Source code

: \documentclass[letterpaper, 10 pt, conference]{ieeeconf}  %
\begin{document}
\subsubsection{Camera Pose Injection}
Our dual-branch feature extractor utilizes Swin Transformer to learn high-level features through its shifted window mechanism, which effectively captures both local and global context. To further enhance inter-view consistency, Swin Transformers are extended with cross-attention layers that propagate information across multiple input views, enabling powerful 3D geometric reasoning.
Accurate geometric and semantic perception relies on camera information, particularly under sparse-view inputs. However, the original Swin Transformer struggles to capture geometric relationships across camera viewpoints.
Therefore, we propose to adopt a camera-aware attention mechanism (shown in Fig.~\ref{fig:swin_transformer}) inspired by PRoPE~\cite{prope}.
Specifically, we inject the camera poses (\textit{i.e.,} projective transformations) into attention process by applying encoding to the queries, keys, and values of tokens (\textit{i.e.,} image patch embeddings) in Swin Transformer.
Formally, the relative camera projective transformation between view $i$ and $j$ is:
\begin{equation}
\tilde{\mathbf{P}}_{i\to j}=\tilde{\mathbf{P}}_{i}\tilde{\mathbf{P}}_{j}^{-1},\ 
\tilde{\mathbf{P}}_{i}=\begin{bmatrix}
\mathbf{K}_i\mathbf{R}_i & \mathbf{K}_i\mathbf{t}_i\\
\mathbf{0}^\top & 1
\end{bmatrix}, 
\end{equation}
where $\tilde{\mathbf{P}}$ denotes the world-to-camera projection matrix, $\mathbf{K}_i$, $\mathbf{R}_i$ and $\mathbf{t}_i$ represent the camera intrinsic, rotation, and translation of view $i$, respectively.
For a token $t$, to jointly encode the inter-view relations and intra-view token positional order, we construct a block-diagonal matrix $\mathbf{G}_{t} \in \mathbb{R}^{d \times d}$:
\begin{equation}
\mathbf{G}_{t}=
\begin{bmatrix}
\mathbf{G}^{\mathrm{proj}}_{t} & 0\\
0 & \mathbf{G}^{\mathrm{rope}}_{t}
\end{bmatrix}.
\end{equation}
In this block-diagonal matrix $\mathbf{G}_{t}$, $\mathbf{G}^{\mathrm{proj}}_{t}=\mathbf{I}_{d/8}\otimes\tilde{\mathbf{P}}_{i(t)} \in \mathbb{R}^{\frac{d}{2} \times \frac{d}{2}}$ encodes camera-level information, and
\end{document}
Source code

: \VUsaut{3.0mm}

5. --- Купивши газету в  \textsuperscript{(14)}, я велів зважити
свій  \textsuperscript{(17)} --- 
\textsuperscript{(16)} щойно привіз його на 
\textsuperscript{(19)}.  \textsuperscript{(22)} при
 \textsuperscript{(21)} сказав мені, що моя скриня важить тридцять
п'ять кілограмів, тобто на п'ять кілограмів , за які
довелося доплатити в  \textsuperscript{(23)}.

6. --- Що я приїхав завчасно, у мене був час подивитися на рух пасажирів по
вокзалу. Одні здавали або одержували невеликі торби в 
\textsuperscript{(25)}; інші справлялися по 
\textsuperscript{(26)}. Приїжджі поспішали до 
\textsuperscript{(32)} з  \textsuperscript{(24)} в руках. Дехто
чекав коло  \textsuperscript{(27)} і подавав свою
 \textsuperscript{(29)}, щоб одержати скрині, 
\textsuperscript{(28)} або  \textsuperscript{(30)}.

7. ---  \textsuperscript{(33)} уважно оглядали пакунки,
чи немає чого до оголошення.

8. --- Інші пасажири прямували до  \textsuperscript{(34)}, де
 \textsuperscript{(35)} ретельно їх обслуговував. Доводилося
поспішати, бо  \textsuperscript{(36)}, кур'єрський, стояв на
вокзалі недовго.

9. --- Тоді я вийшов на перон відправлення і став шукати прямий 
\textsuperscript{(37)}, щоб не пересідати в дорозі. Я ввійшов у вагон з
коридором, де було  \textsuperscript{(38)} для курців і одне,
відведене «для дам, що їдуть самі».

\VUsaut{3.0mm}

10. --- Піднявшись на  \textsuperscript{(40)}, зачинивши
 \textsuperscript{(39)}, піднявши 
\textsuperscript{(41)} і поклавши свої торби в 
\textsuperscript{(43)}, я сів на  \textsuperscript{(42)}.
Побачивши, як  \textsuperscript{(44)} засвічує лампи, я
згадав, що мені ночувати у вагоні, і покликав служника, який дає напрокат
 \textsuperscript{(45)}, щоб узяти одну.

******************************

▶ **Goal of the exercise**
Every line of the listing is to be returned exactly as written.

▶ **Solution**
Source code

: \documentclass[letterpaper, 10 pt, conference]{ieeeconf}  %
\begin{document}
\subsubsection{Camera Pose Injection}
Our dual-branch feature extractor utilizes Swin Transformer to learn high-level features through its shifted window mechanism, which effectively captures both local and global context. To further enhance inter-view consistency, Swin Transformers are extended with cross-attention layers that propagate information across multiple input views, enabling powerful 3D geometric reasoning.
Accurate geometric and semantic perception relies on camera information, particularly under sparse-view inputs. However, the original Swin Transformer struggles to capture geometric relationships across camera viewpoints.
Therefore, we propose to adopt a camera-aware attention mechanism (shown in Fig.~\ref{fig:swin_transformer}) inspired by PRoPE~\cite{prope}.
Specifically, we inject the camera poses (\textit{i.e.,} projective transformations) into attention process by applying encoding to the queries, keys, and values of tokens (\textit{i.e.,} image patch embeddings) in Swin Transformer.
Formally, the relative camera projective transformation between view $i$ and $j$ is:
\begin{equation}
\tilde{\mathbf{P}}_{i\to j}=\tilde{\mathbf{P}}_{i}\tilde{\mathbf{P}}_{j}^{-1},\ 
\tilde{\mathbf{P}}_{i}=\begin{bmatrix}
\mathbf{K}_i\mathbf{R}_i & \mathbf{K}_i\mathbf{t}_i\\
\mathbf{0}^\top & 1
\end{bmatrix}, 
\end{equation}
where $\tilde{\mathbf{P}}$ denotes the world-to-camera projection matrix, $\mathbf{K}_i$, $\mathbf{R}_i$ and $\mathbf{t}_i$ represent the camera intrinsic, rotation, and translation of view $i$, respectively.
For a token $t$, to jointly encode the inter-view relations and intra-view token positional order, we construct a block-diagonal matrix $\mathbf{G}_{t} \in \mathbb{R}^{d \times d}$:
\begin{equation}
\mathbf{G}_{t}=
\begin{bmatrix}
\mathbf{G}^{\mathrm{proj}}_{t} & 0\\
0 & \mathbf{G}^{\mathrm{rope}}_{t}
\end{bmatrix}.
\end{equation}
In this block-diagonal matrix $\mathbf{G}_{t}$, $\mathbf{G}^{\mathrm{proj}}_{t}=\mathbf{I}_{d/8}\otimes\tilde{\mathbf{P}}_{i(t)} \in \mathbb{R}^{\frac{d}{2} \times \frac{d}{2}}$ encodes camera-level information, and
\end{document}
Source code

: \VUsaut{3.0mm}

5. --- Купивши газету в  \textsuperscript{(14)}, я велів зважити
свій  \textsuperscript{(17)} --- 
\textsuperscript{(16)} щойно привіз його на 
\textsuperscript{(19)}.  \textsuperscript{(22)} при
 \textsuperscript{(21)} сказав мені, що моя скриня важить тридцять
п'ять кілограмів, тобто на п'ять кілограмів , за які
довелося доплатити в  \textsuperscript{(23)}.

6. --- Що я приїхав завчасно, у мене був час подивитися на рух пасажирів по
вокзалу. Одні здавали або одержували невеликі торби в 
\textsuperscript{(25)}; інші справлялися по 
\textsuperscript{(26)}. Приїжджі поспішали до 
\textsuperscript{(32)} з  \textsuperscript{(24)} в руках. Дехто
чекав коло  \textsuperscript{(27)} і подавав свою
 \textsuperscript{(29)}, щоб одержати скрині, 
\textsuperscript{(28)} або  \textsuperscript{(30)}.

7. ---  \textsuperscript{(33)} уважно оглядали пакунки,
чи немає чого до оголошення.

8. --- Інші пасажири прямували до  \textsuperscript{(34)}, де
 \textsuperscript{(35)} ретельно їх обслуговував. Доводилося
поспішати, бо  \textsuperscript{(36)}, кур'єрський, стояв на
вокзалі недовго.

9. --- Тоді я вийшов на перон відправлення і став шукати прямий 
\textsuperscript{(37)}, щоб не пересідати в дорозі. Я ввійшов у вагон з
коридором, де було  \textsuperscript{(38)} для курців і одне,
відведене «для дам, що їдуть самі».

\VUsaut{3.0mm}

10. --- Піднявшись на  \textsuperscript{(40)}, зачинивши
 \textsuperscript{(39)}, піднявши 
\textsuperscript{(41)} і поклавши свої торби в 
\textsuperscript{(43)}, я сів на  \textsuperscript{(42)}.
Побачивши, як  \textsuperscript{(44)} засвічує лампи, я
згадав, що мені ночувати у вагоні, і покликав служника, який дає напрокат
 \textsuperscript{(45)}, щоб узяти одну.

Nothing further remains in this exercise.